Gather the lines below that include the string "pada", copying each in full.

□ □ □ □ □

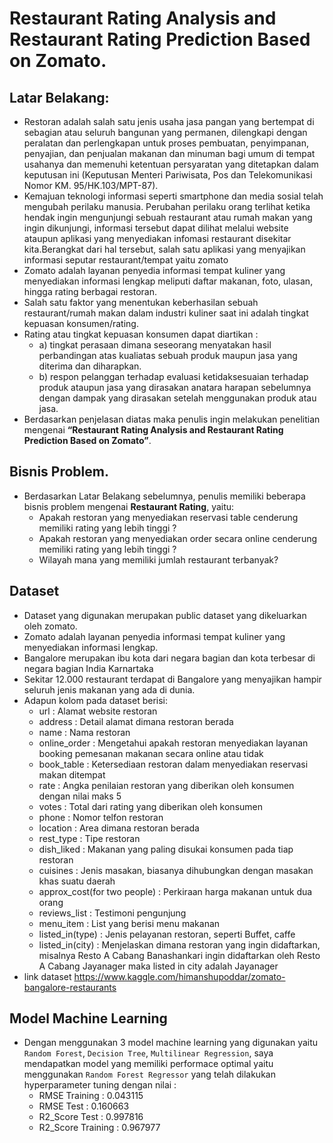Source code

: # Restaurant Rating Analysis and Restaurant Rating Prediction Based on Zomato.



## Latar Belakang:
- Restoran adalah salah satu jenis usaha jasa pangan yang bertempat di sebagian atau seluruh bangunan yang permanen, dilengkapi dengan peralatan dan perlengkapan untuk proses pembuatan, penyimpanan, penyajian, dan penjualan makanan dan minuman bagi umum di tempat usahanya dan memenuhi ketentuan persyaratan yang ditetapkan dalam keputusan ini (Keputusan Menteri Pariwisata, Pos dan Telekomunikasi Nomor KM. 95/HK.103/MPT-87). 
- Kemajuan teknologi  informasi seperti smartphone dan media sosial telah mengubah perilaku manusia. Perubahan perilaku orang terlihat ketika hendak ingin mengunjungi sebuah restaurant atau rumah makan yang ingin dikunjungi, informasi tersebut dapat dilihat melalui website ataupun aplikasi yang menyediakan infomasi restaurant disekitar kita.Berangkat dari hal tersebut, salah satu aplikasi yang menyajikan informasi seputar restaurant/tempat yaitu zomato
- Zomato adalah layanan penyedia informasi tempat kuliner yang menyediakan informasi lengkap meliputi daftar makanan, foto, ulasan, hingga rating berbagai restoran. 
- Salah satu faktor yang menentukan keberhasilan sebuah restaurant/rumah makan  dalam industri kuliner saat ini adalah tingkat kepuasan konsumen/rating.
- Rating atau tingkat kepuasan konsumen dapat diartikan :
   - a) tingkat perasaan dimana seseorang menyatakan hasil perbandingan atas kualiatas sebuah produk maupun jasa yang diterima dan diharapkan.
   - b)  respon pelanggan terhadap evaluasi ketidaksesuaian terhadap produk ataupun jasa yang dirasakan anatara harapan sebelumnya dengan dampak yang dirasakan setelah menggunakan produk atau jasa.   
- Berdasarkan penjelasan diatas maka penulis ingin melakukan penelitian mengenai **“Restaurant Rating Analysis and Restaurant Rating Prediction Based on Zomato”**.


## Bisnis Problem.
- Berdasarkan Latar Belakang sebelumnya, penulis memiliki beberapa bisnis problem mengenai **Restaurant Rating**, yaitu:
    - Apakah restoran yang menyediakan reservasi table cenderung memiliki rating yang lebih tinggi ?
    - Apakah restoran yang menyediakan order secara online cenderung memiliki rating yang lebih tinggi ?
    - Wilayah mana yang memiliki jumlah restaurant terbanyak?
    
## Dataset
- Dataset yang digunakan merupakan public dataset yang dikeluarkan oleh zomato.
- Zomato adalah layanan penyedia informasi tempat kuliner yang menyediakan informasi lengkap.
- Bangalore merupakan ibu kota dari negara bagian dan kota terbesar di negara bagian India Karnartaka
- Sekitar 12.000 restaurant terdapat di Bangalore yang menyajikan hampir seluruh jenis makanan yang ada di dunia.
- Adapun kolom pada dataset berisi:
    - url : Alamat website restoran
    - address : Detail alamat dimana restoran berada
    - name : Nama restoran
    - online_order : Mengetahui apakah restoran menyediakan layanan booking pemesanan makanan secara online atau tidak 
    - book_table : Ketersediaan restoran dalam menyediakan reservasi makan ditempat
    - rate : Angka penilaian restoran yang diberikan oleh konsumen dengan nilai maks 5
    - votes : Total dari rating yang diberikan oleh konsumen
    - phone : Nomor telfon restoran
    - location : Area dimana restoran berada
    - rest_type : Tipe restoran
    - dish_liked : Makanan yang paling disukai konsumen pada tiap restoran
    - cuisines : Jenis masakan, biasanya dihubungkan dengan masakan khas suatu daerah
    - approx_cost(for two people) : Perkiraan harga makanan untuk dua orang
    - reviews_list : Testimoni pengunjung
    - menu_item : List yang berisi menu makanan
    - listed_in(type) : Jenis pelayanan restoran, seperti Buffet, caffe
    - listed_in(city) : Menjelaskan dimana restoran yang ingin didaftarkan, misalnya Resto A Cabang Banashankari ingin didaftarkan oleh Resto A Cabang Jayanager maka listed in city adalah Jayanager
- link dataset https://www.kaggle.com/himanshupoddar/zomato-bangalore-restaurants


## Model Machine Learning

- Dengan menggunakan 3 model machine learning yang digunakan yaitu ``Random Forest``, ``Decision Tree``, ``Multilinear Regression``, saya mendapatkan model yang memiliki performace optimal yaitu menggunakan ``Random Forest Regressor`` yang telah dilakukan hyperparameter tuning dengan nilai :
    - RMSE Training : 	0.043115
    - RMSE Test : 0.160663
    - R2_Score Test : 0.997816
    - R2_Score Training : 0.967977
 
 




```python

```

□ □ □ □ □

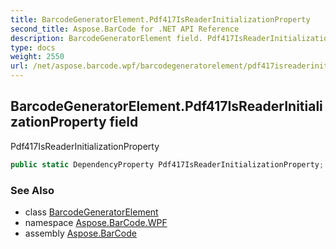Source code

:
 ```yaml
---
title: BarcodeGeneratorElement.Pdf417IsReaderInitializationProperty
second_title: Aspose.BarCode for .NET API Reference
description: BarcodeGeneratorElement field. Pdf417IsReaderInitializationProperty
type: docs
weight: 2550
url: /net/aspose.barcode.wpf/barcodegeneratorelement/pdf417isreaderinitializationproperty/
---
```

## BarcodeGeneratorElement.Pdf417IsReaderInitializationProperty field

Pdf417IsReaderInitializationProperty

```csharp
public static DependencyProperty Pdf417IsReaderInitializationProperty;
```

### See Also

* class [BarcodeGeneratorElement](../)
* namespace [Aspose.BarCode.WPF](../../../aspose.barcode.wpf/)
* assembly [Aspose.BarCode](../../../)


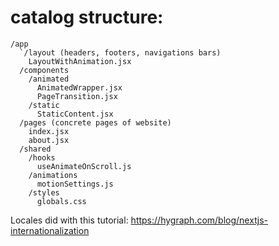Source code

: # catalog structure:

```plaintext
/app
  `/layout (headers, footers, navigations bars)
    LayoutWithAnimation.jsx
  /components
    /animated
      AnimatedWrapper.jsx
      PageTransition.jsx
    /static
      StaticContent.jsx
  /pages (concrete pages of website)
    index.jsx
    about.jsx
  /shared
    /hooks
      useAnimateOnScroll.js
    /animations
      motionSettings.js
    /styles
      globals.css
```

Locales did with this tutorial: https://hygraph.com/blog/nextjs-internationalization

□ □ □ □ □

### ANSWER FOR THIS EXERCISE
- Adapun kolom pada dataset berisi:
    - dish_liked : Makanan yang paling disukai konsumen pada tiap restoran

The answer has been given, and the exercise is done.